TO DO: Of all the entries below, only the lines from the one with "The last of" up to and including the one with "Spicegfår: momia: veshjendt" are to be duplicated exactly.

*** Opening of LISTED RECORDS ***

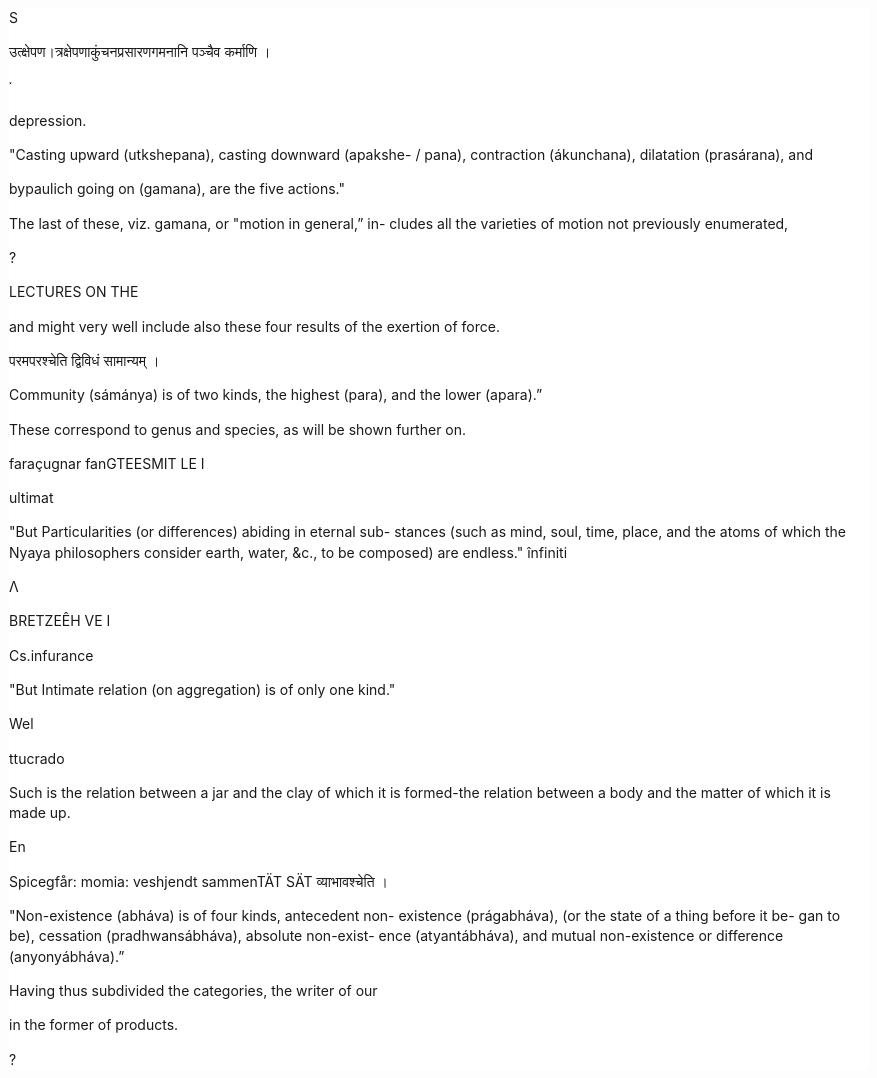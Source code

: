 S 

उत्क्षेपण।त्रक्षेपणाकुंचनप्रसारणगमनानि पञ्चैव कर्माणि । 

་ 

depression. 

"Casting upward (utkshepana), casting downward (apakshe- / pana), contraction (ákunchana), dilatation (prasárana), and 

bypaulich going on (gamana), are the five actions." 

The last of these, viz. gamana, or "motion in general,” in- cludes all the varieties of motion not previously enumerated, 

? 

LECTURES ON THE 

and might very well include also these four results of the exertion of force. 

परमपरश्चेति द्विविधं सामान्यम् । 

Community (sámánya) is of two kinds, the highest (para), and the lower (apara).” 

These correspond to genus and species, as will be shown further on. 

faraçugnar fanGTEESMIT LE I 

ultimat 

"But Particularities (or differences) abiding in eternal sub- stances (such as mind, soul, time, place, and the atoms of which the Nyaya philosophers consider earth, water, &c., to be composed) are endless." înfiniti 

Λ 

BRETZEÊH VE I 

Cs.infurance 

"But Intimate relation (on aggregation) is of only one kind." 

Wel 

ttucrado 

Such is the relation between a jar and the clay of which it is formed-the relation between a body and the matter of which it is made up. 

En 

Spicegfår: momia: veshjendt sammenTÄT SÄT व्याभावश्चेति । 

"Non-existence (abháva) is of four kinds, antecedent non- existence (prágabháva), (or the state of a thing before it be- gan to be), cessation (pradhwansábháva), absolute non-exist- ence (atyantábháva), and mutual non-existence or difference (anyonyábháva).” 

Having thus subdivided the categories, the writer of our 

in the former of products. 

?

*** Close of LISTED RECORDS ***

TASK RESPONSE:
The last of these, viz. gamana, or "motion in general,” in- cludes all the varieties of motion not previously enumerated, 

? 

LECTURES ON THE 

and might very well include also these four results of the exertion of force. 

परमपरश्चेति द्विविधं सामान्यम् । 

Community (sámánya) is of two kinds, the highest (para), and the lower (apara).” 

These correspond to genus and species, as will be shown further on. 

faraçugnar fanGTEESMIT LE I 

ultimat 

"But Particularities (or differences) abiding in eternal sub- stances (such as mind, soul, time, place, and the atoms of which the Nyaya philosophers consider earth, water, &c., to be composed) are endless." înfiniti 

Λ 

BRETZEÊH VE I 

Cs.infurance 

"But Intimate relation (on aggregation) is of only one kind." 

Wel 

ttucrado 

Such is the relation between a jar and the clay of which it is formed-the relation between a body and the matter of which it is made up. 

En 

Spicegfår: momia: veshjendt sammenTÄT SÄT व्याभावश्चेति । 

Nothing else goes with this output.